──────── DATA FOR PROCESSING ────────
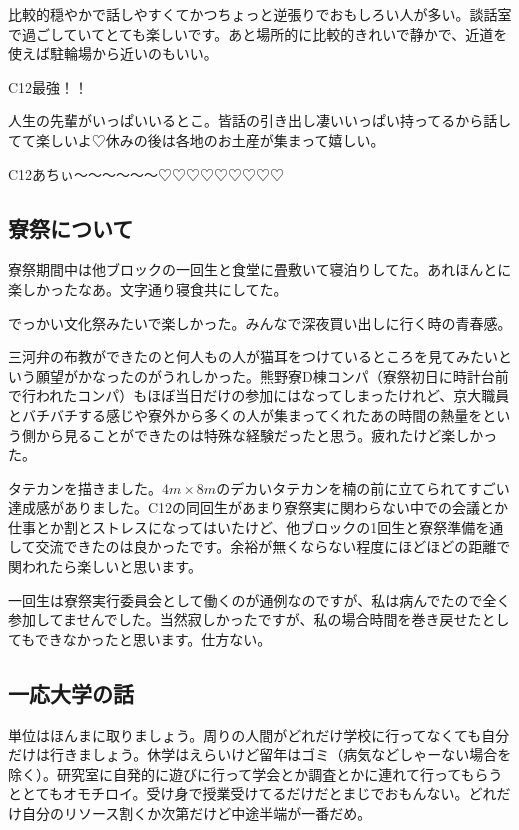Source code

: \begin{multicols}{2}
  比較的穏やかで話しやすくてかつちょっと逆張りでおもしろい人が多い。談話室で過ごしていてとても楽しいです。あと場所的に比較的きれいで静かで、近道を使えば駐輪場から近いのもいい。

  C12最強！！

  人生の先輩がいっぱいいるとこ。皆話の引き出し凄いいっぱい持ってるから話してて楽しいよ♡休みの後は各地のお土産が集まって嬉しい。

  C12あちぃ〜〜〜〜〜〜♡♡♡♡♡♡♡♡♡



  \subsection{寮祭について}

  寮祭期間中は他ブロックの一回生と食堂に畳敷いて寝泊りしてた。あれほんとに楽しかったなあ。文字通り寝食共にしてた。

  でっかい文化祭みたいで楽しかった。みんなで深夜買い出しに行く時の青春感。

  三河弁の布教ができたのと何人もの人が猫耳をつけているところを見てみたいという願望がかなったのがうれしかった。熊野寮D棟コンパ（寮祭初日に時計台前で行われたコンパ）もほぼ当日だけの参加にはなってしまったけれど、京大職員とバチバチする感じや寮外から多くの人が集まってくれたあの時間の熱量をという側から見ることができたのは特殊な経験だったと思う。疲れたけど楽しかった。

  タテカンを描きました。$4m\times8m$のデカいタテカンを楠の前に立てられてすごい達成感がありました。C12の同回生があまり寮祭実に関わらない中での会議とか仕事とか割とストレスになってはいたけど、他ブロックの1回生と寮祭準備を通して交流できたのは良かったです。余裕が無くならない程度にほどほどの距離で関われたら楽しいと思います。

  一回生は寮祭実行委員会として働くのが通例なのですが、私は病んでたので全く参加してませんでした。当然寂しかったですが、私の場合時間を巻き戻せたとしてもできなかったと思います。仕方ない。



  \subsection{一応大学の話}

  単位はほんまに取りましょう。周りの人間がどれだけ学校に行ってなくても自分だけは行きましょう。休学はえらいけど留年はゴミ（病気などしゃーない場合を除く）。研究室に自発的に遊びに行って学会とか調査とかに連れて行ってもらうととてもオモチロイ。受け身で授業受けてるだけだとまじでおもんない。どれだけ自分のリソース割くか次第だけど中途半端が一番だめ。


\end{multicols}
────────
Your answer should be a single number: how many lines of the material contain the word "subsection".

SOLUTION FOR THIS PROBLEM:
2